An exact repetition of every entry, with no images, is the required answer.

--- Data provided ---

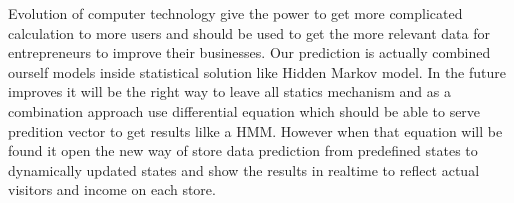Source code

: Evolution of computer technology give the power to get more complicated calculation to more users and should be used to get the more relevant data for entrepreneurs to improve their businesses.
Our prediction is actually combined ourself models inside statistical solution like Hidden Markov model.
In the future improves it will be the right way to leave all statics mechanism and as a combination approach use differential equation which should be able to serve predition vector to get results lilke a HMM.
However when that equation will be found it open the new way of store data prediction from predefined states to dynamically updated states and show the results in realtime to reflect actual visitors and income on each store.
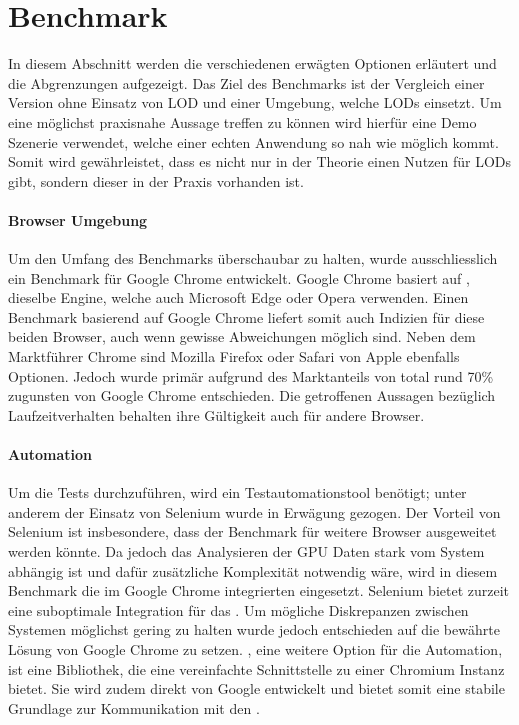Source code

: \section{Benchmark}

In diesem Abschnitt werden die verschiedenen erwägten Optionen erläutert und die Abgrenzungen aufgezeigt.
Das Ziel des Benchmarks ist der Vergleich einer Version ohne Einsatz von LOD und einer Umgebung, welche LODs einsetzt. Um eine möglichst praxisnahe Aussage treffen zu können wird hierfür eine Demo Szenerie verwendet, welche einer echten Anwendung so nah wie möglich kommt. Somit wird gewährleistet, dass es nicht nur in der Theorie einen Nutzen für LODs gibt, sondern dieser in der Praxis vorhanden ist.

\paragraph{Browser Umgebung}
Um den Umfang des Benchmarks überschaubar zu halten, wurde ausschliesslich ein Benchmark für Google Chrome entwickelt.
Google Chrome basiert auf , dieselbe Engine, welche auch Microsoft Edge oder Opera verwenden.
Einen Benchmark basierend auf Google Chrome liefert somit auch Indizien für diese beiden Browser, auch wenn gewisse Abweichungen möglich sind.
Neben dem Marktführer Chrome sind Mozilla Firefox oder Safari von Apple ebenfalls Optionen. Jedoch wurde primär aufgrund des Marktanteils von total rund 70\% \cite{browserUsage} zugunsten von Google Chrome entschieden.
Die getroffenen Aussagen bezüglich Laufzeitverhalten behalten ihre Gültigkeit auch für andere Browser.

\paragraph{Automation}
Um die Tests durchzuführen, wird ein Testautomationstool benötigt; unter anderem der Einsatz von Selenium wurde in Erwägung gezogen.
Der Vorteil von Selenium ist insbesondere, dass der Benchmark für weitere Browser ausgeweitet werden könnte.
Da jedoch das Analysieren der GPU Daten stark vom System abhängig ist und dafür zusätzliche Komplexität notwendig wäre, wird in diesem Benchmark die im Google Chrome integrierten  eingesetzt.
Selenium bietet zurzeit eine suboptimale Integration für das .
Um mögliche Diskrepanzen zwischen Systemen möglichst gering zu halten wurde jedoch entschieden auf die bewährte Lösung von Google Chrome zu setzen.
, eine weitere Option für die Automation, ist eine Bibliothek, die eine vereinfachte Schnittstelle zu einer Chromium Instanz bietet.
Sie wird zudem direkt von Google entwickelt und bietet somit eine stabile Grundlage zur Kommunikation mit den .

---

• Worked solution
Source code

: Evolution of computer technology give the power to get more complicated calculation to more users and should be used to get the more relevant data for entrepreneurs to improve their businesses.
Our prediction is actually combined ourself models inside statistical solution like Hidden Markov model.
In the future improves it will be the right way to leave all statics mechanism and as a combination approach use differential equation which should be able to serve predition vector to get results lilke a HMM.
However when that equation will be found it open the new way of store data prediction from predefined states to dynamically updated states and show the results in realtime to reflect actual visitors and income on each store.
Source code

: \section{Benchmark}

In diesem Abschnitt werden die verschiedenen erwägten Optionen erläutert und die Abgrenzungen aufgezeigt.
Das Ziel des Benchmarks ist der Vergleich einer Version ohne Einsatz von LOD und einer Umgebung, welche LODs einsetzt. Um eine möglichst praxisnahe Aussage treffen zu können wird hierfür eine Demo Szenerie verwendet, welche einer echten Anwendung so nah wie möglich kommt. Somit wird gewährleistet, dass es nicht nur in der Theorie einen Nutzen für LODs gibt, sondern dieser in der Praxis vorhanden ist.

\paragraph{Browser Umgebung}
Um den Umfang des Benchmarks überschaubar zu halten, wurde ausschliesslich ein Benchmark für Google Chrome entwickelt.
Google Chrome basiert auf , dieselbe Engine, welche auch Microsoft Edge oder Opera verwenden.
Einen Benchmark basierend auf Google Chrome liefert somit auch Indizien für diese beiden Browser, auch wenn gewisse Abweichungen möglich sind.
Neben dem Marktführer Chrome sind Mozilla Firefox oder Safari von Apple ebenfalls Optionen. Jedoch wurde primär aufgrund des Marktanteils von total rund 70\% \cite{browserUsage} zugunsten von Google Chrome entschieden.
Die getroffenen Aussagen bezüglich Laufzeitverhalten behalten ihre Gültigkeit auch für andere Browser.

\paragraph{Automation}
Um die Tests durchzuführen, wird ein Testautomationstool benötigt; unter anderem der Einsatz von Selenium wurde in Erwägung gezogen.
Der Vorteil von Selenium ist insbesondere, dass der Benchmark für weitere Browser ausgeweitet werden könnte.
Da jedoch das Analysieren der GPU Daten stark vom System abhängig ist und dafür zusätzliche Komplexität notwendig wäre, wird in diesem Benchmark die im Google Chrome integrierten  eingesetzt.
Selenium bietet zurzeit eine suboptimale Integration für das .
Um mögliche Diskrepanzen zwischen Systemen möglichst gering zu halten wurde jedoch entschieden auf die bewährte Lösung von Google Chrome zu setzen.
, eine weitere Option für die Automation, ist eine Bibliothek, die eine vereinfachte Schnittstelle zu einer Chromium Instanz bietet.
Sie wird zudem direkt von Google entwickelt und bietet somit eine stabile Grundlage zur Kommunikation mit den .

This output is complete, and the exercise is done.